[Stored data — start]

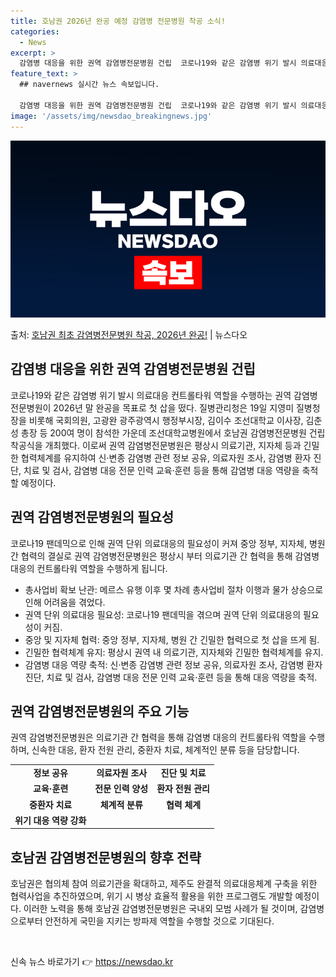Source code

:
 ```yaml
---
title: 호남권 2026년 완공 예정 감염병 전문병원 착공 소식!
categories:
  - News
excerpt: >
  감염병 대응을 위한 권역 감염병전문병원 건립  코로나19와 같은 감염병 위기 발시 의료대응 컨트롤타워 역할을…
feature_text: >
  ## navernews 실시간 뉴스 속보입니다.

  감염병 대응을 위한 권역 감염병전문병원 건립  코로나19와 같은 감염병 위기 발시 의료대응 컨트롤타워 역할을…
image: '/assets/img/newsdao_breakingnews.jpg'
---
```


![뉴스다오 속보](/assets/img/newsdao_breakingnews.jpg)

<p>출처: <a href="https://newsdao.kr/4312" rel="dofollow">호남권 최초 감염병전문병원 착공, 2026년 완공!</a> | 뉴스다오</p>

<h2 data-ke-size="size26">감염병 대응을 위한 권역 감염병전문병원 건립</h2>

<p data-ke-size="size16">코로나19와 같은 감염병 위기 발시 의료대응 컨트롤타워 역할을 수행하는 권역 감염병전문병원이 2026년 말 완공을 목표로 첫 삽을 떴다. 질병관리청은 19일 지영미 질병청장을 비롯해 국회의원, 고광완 광주광역시 행정부시장, 김이수 조선대학교 이사장, 김춘성 총장 등 200여 명이 참석한 가운데 조선대학교병원에서 호남권 감염병전문병원 건립 착공식을 개최했다. 이로써 권역 감염병전문병원은 평상시 의료기관, 지자체 등과 긴밀한 협력체계를 유지하여 신·변종 감염병 관련 정보 공유, 의료자원 조사, 감염병 환자 진단, 치료 및 검사, 감염병 대응 전문 인력 교육·훈련 등을 통해 감염병 대응 역량을 축적할 예정이다.</p>

<h2 data-ke-size="size26">권역 감염병전문병원의 필요성</h2>

<p data-ke-size="size16">코로나19 팬데믹으로 인해 권역 단위 의료대응의 필요성이 커져 중앙 정부, 지자체, 병원 간 협력의 결실로 권역 감염병전문병원은 평상시 부터 의료기관 간 협력을 통해 감염병 대응의 컨트롤타워 역할을 수행하게 됩니다.</p>

<ul>
  <li>총사업비 확보 난관: 메르스 유행 이후 몇 차례 총사업비 절차 이행과 물가 상승으로 인해 어려움을 겪었다.</li>
  <li>권역 단위 의료대응 필요성: 코로나19 팬데믹을 겪으며 권역 단위 의료대응의 필요성이 커짐.</li>
  <li>중앙 및 지자체 협력: 중앙 정부, 지자체, 병원 간 긴밀한 협력으로 첫 삽을 뜨게 됨.</li>
  <li>긴밀한 협력체계 유지: 평상시 권역 내 의료기관, 지자체와 긴밀한 협력체계를 유지.</li>
  <li>감염병 대응 역량 축적: 신·변종 감염병 관련 정보 공유, 의료자원 조사, 감염병 환자 진단, 치료 및 검사, 감염병 대응 전문 인력 교육·훈련 등을 통해 대응 역량을 축적.</li>
</ul>

<h2 data-ke-size="size26">권역 감염병전문병원의 주요 기능</h2>

<p data-ke-size="size16">권역 감염병전문병원은 의료기관 간 협력을 통해 감염병 대응의 컨트롤타워 역할을 수행하며, 신속한 대응, 환자 전원 관리, 중환자 치료, 체계적인 분류 등을 담당합니다.</p>

<table>
  <tr>
    <td style="text-align: center; height: 17px;"><b>정보 공유</b></td>
    <td style="text-align: center; height: 17px;"><b>의료자원 조사</b></td>
    <td style="text-align: center; height: 17px;"><b>진단 및 치료</b></td>
  </tr>
  <tr>
    <td style="text-align: center; height: 17px;"><b>교육·훈련</b></td>
    <td style="text-align: center; height: 17px;"><b>전문 인력 양성</b></td>
    <td style="text-align: center; height: 17px;"><b>환자 전원 관리</b></td>
  </tr>
  <tr>
    <td style="text-align: center; height: 17px;"><b>중환자 치료</b></td>
    <td style="text-align: center; height: 17px;"><b>체계적 분류</b></td>
    <td style="text-align: center; height: 17px;"><b>협력 체계</b></td>
  </tr>
  <tr>
    <td style="text-align: center; height: 17px;"><b>위기 대응 역량 강화</b></td>
  </tr>
</table>

<h2 data-ke-size="size26">호남권 감염병전문병원의 향후 전략</h2>

<p data-ke-size="size16">호남권은 협의체 참여 의료기관을 확대하고, 제주도 완결적 의료대응체계 구축을 위한 협력사업을 추진하였으며, 위기 시 병상 효율적 활용을 위한 프로그램도 개발할 예정이다. 이러한 노력을 통해 호남권 감염병전문병원은 국내외 모범 사례가 될 것이며, 감염병으로부터 안전하게 국민을 지키는 방파제 역할을 수행할 것으로 기대된다.</p>

<p data-ke-size="size16">&nbsp;</p> 

신속 뉴스 바로가기 👉 <a href="https://newsdao.kr" rel="dofollow">https://newsdao.kr</a>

[Stored data — finish]

** Directions **
Return the opening line of the data above and every line after it up to and including the line that holds "권역 감염병전문병원 건립</h2>"; pictures stay out.

** Your response **
Source code

:
 ```yaml
---
title: 호남권 2026년 완공 예정 감염병 전문병원 착공 소식!
categories:
  - News
excerpt: >
  감염병 대응을 위한 권역 감염병전문병원 건립  코로나19와 같은 감염병 위기 발시 의료대응 컨트롤타워 역할을…
feature_text: >
  ## navernews 실시간 뉴스 속보입니다.

  감염병 대응을 위한 권역 감염병전문병원 건립  코로나19와 같은 감염병 위기 발시 의료대응 컨트롤타워 역할을…
image: '/assets/img/newsdao_breakingnews.jpg'
---
```


![뉴스다오 속보](/assets/img/newsdao_breakingnews.jpg)

<p>출처: <a href="https://newsdao.kr/4312" rel="dofollow">호남권 최초 감염병전문병원 착공, 2026년 완공!</a> | 뉴스다오</p>

<h2 data-ke-size="size26">감염병 대응을 위한 권역 감염병전문병원 건립</h2>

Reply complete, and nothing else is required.